Records for this task START
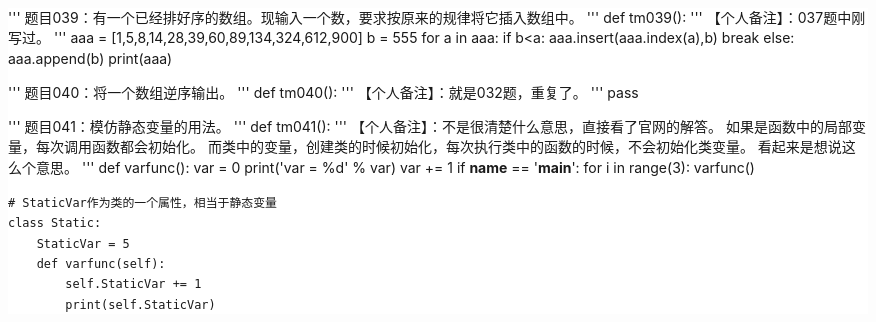  
'''
题目039：有一个已经排好序的数组。现输入一个数，要求按原来的规律将它插入数组中。
'''
def tm039():
    '''
    【个人备注】：037题中刚写过。
    '''
    aaa = [1,5,8,14,28,39,60,89,134,324,612,900]
    b = 555
    for a in aaa:
        if b<a:
            aaa.insert(aaa.index(a),b)
            break
    else:
        aaa.append(b)
    print(aaa)
 
 
'''
题目040：将一个数组逆序输出。
'''
def tm040():
    '''
    【个人备注】：就是032题，重复了。
    '''
    pass
    
 
'''
题目041：模仿静态变量的用法。
'''
def tm041():
    '''
    【个人备注】：不是很清楚什么意思，直接看了官网的解答。
    如果是函数中的局部变量，每次调用函数都会初始化。
    而类中的变量，创建类的时候初始化，每次执行类中的函数的时候，不会初始化类变量。
    看起来是想说这么个意思。
    '''
    def varfunc():
        var = 0
        print('var = %d' % var)
        var += 1
    if __name__ == '__main__':
        for i in range(3):
            varfunc()
 
    # StaticVar作为类的一个属性，相当于静态变量
    class Static:
        StaticVar = 5
        def varfunc(self):
            self.StaticVar += 1
            print(self.StaticVar)
 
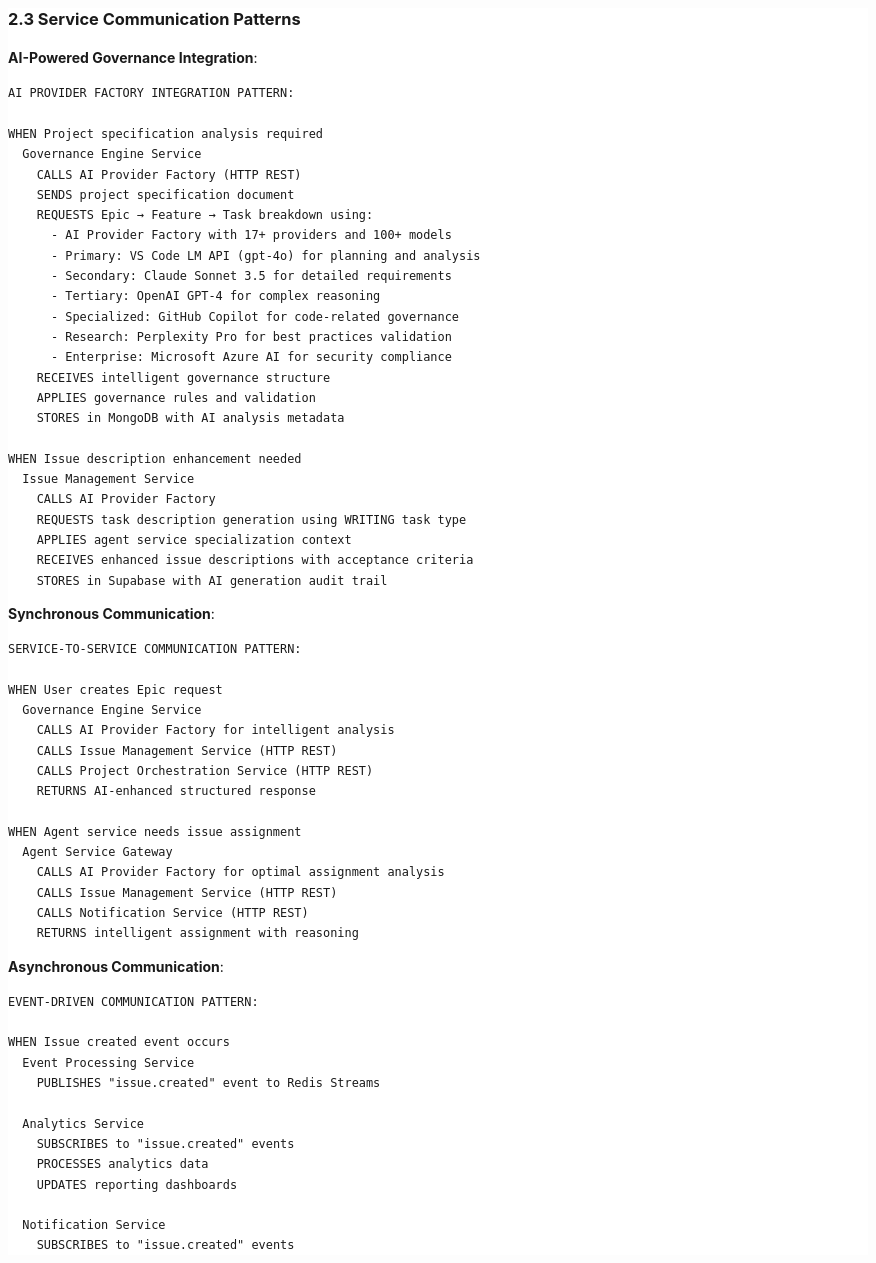 ### 2.3 Service Communication Patterns

**AI-Powered Governance Integration**:
```
AI PROVIDER FACTORY INTEGRATION PATTERN:

WHEN Project specification analysis required
  Governance Engine Service
    CALLS AI Provider Factory (HTTP REST)
    SENDS project specification document
    REQUESTS Epic → Feature → Task breakdown using:
      - AI Provider Factory with 17+ providers and 100+ models
      - Primary: VS Code LM API (gpt-4o) for planning and analysis
      - Secondary: Claude Sonnet 3.5 for detailed requirements
      - Tertiary: OpenAI GPT-4 for complex reasoning
      - Specialized: GitHub Copilot for code-related governance
      - Research: Perplexity Pro for best practices validation
      - Enterprise: Microsoft Azure AI for security compliance
    RECEIVES intelligent governance structure
    APPLIES governance rules and validation
    STORES in MongoDB with AI analysis metadata

WHEN Issue description enhancement needed
  Issue Management Service
    CALLS AI Provider Factory
    REQUESTS task description generation using WRITING task type
    APPLIES agent service specialization context
    RECEIVES enhanced issue descriptions with acceptance criteria
    STORES in Supabase with AI generation audit trail
```

**Synchronous Communication**:
```
SERVICE-TO-SERVICE COMMUNICATION PATTERN:

WHEN User creates Epic request
  Governance Engine Service 
    CALLS AI Provider Factory for intelligent analysis
    CALLS Issue Management Service (HTTP REST)
    CALLS Project Orchestration Service (HTTP REST)
    RETURNS AI-enhanced structured response

WHEN Agent service needs issue assignment
  Agent Service Gateway
    CALLS AI Provider Factory for optimal assignment analysis
    CALLS Issue Management Service (HTTP REST)
    CALLS Notification Service (HTTP REST)
    RETURNS intelligent assignment with reasoning
```

**Asynchronous Communication**:
```
EVENT-DRIVEN COMMUNICATION PATTERN:

WHEN Issue created event occurs
  Event Processing Service
    PUBLISHES "issue.created" event to Redis Streams
    
  Analytics Service
    SUBSCRIBES to "issue.created" events
    PROCESSES analytics data
    UPDATES reporting dashboards

  Notification Service  
    SUBSCRIBES to "issue.created" events
```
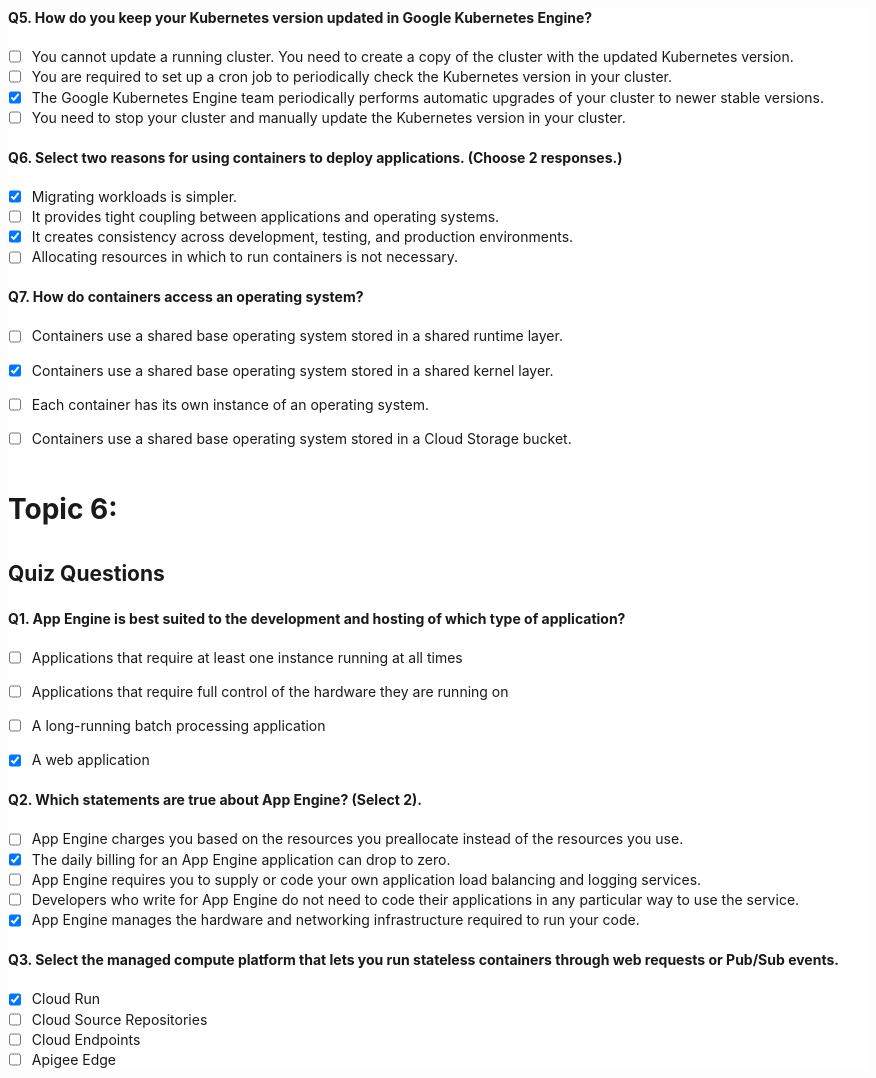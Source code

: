 #### Q5. How do you keep your Kubernetes version updated in Google Kubernetes Engine?
- [ ] You cannot update a running cluster. You need to create a copy of the cluster with the updated Kubernetes version.
- [ ] You are required to set up a cron job to periodically check the Kubernetes version in your cluster.
- [x] The Google Kubernetes Engine team periodically performs automatic upgrades of your cluster to newer stable versions.
- [ ] You need to stop your cluster and manually update the Kubernetes version in your cluster.

#### Q6. Select two reasons for using containers to deploy applications. (Choose 2 responses.)
- [x] Migrating workloads is simpler.
- [ ] It provides tight coupling between applications and operating systems.
- [x] It creates consistency across development, testing, and production environments.
- [ ] Allocating resources in which to run containers is not necessary.

#### Q7. How do containers access an operating system?
- [ ] Containers use a shared base operating system stored in a shared runtime layer.
- [x] Containers use a shared base operating system stored in a shared kernel layer.
- [ ] Each container has its own instance of an operating system.
- [ ] Containers use a shared base operating system stored in a Cloud Storage bucket.


# Topic 6:
## Quiz Questions
#### Q1. App Engine is best suited to the development and hosting of which type of application?
- [ ] Applications that require at least one instance running at all times
- [ ] Applications that require full control of the hardware they are running on
- [ ] A long-running batch processing application
- [x] A web application


#### Q2. Which statements are true about App Engine? (Select 2).
- [ ] App Engine charges you based on the resources you preallocate instead of the resources you use.
- [x] The daily billing for an App Engine application can drop to zero.
- [ ] App Engine requires you to supply or code your own application load balancing and logging services.
- [ ] Developers who write for App Engine do not need to code their applications in any particular way to use the service.
- [x] App Engine manages the hardware and networking infrastructure required to run your code.

#### Q3. Select the managed compute platform that lets you run stateless containers through web requests or Pub/Sub events.
- [x] Cloud Run
- [ ] Cloud Source Repositories
- [ ] Cloud Endpoints
- [ ] Apigee Edge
Records for this task END
Directions for this task ▸
Take the lines above from the one containing "看起来是想说这么个意思。" down to the one containing "StaticVar = 5", and transcribe them exactly, both ends included.

Output ▸
    看起来是想说这么个意思。
    '''
    def varfunc():
        var = 0
        print('var = %d' % var)
        var += 1
    if __name__ == '__main__':
        for i in range(3):
            varfunc()
 
    # StaticVar作为类的一个属性，相当于静态变量
    class Static:
        StaticVar = 5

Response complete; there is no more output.